**EXERCISE BRIEF:**
Go line by line through the records and tally those that include "koje". Respond with the tally only.

:: EXERCISE DATA

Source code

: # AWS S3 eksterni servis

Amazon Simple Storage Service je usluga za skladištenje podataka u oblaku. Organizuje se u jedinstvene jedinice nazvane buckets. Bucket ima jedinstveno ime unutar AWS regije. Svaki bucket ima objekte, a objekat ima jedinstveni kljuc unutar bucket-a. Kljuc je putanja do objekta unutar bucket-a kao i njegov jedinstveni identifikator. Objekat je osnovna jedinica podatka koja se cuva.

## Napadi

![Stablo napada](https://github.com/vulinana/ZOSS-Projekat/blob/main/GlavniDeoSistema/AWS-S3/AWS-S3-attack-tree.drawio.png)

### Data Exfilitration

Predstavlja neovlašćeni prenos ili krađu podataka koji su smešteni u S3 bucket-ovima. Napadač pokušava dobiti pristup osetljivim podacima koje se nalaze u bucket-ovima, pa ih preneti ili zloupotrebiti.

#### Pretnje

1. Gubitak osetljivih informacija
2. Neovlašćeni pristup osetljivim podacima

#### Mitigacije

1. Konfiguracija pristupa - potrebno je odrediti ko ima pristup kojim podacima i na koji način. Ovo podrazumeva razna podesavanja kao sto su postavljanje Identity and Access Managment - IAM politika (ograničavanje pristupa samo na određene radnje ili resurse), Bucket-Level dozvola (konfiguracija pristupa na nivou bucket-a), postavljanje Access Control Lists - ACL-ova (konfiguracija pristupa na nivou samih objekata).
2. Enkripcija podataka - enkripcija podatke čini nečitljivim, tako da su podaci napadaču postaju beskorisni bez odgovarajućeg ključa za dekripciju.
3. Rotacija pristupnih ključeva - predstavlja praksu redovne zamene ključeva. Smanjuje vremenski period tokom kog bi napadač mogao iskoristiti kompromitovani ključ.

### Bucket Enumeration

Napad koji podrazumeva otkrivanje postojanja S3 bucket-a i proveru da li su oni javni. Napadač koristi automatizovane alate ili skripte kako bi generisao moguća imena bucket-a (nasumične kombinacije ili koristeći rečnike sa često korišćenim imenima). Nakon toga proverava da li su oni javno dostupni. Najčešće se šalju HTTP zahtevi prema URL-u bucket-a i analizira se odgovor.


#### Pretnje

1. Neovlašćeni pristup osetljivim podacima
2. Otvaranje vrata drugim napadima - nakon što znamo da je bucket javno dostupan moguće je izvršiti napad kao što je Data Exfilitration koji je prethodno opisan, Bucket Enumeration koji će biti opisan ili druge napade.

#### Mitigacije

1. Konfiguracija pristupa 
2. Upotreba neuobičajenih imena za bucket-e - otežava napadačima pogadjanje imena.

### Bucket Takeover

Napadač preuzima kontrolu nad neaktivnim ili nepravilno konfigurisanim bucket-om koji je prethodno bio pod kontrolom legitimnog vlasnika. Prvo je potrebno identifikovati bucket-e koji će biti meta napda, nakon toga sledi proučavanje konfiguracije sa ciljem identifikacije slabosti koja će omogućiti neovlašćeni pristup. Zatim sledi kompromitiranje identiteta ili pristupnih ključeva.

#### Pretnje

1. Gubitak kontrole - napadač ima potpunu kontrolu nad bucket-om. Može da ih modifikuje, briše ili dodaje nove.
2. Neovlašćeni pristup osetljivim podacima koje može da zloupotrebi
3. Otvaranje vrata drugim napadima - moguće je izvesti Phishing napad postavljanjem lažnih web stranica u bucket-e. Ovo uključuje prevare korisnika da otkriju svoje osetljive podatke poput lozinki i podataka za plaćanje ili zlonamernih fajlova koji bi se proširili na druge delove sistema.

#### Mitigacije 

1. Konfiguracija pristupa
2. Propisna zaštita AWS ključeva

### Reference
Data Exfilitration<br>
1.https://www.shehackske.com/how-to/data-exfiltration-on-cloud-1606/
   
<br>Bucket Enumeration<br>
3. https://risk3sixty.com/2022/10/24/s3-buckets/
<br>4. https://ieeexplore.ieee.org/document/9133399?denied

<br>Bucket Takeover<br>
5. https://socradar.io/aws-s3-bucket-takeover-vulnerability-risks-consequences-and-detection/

::::

**WORKED SOLUTION:**
2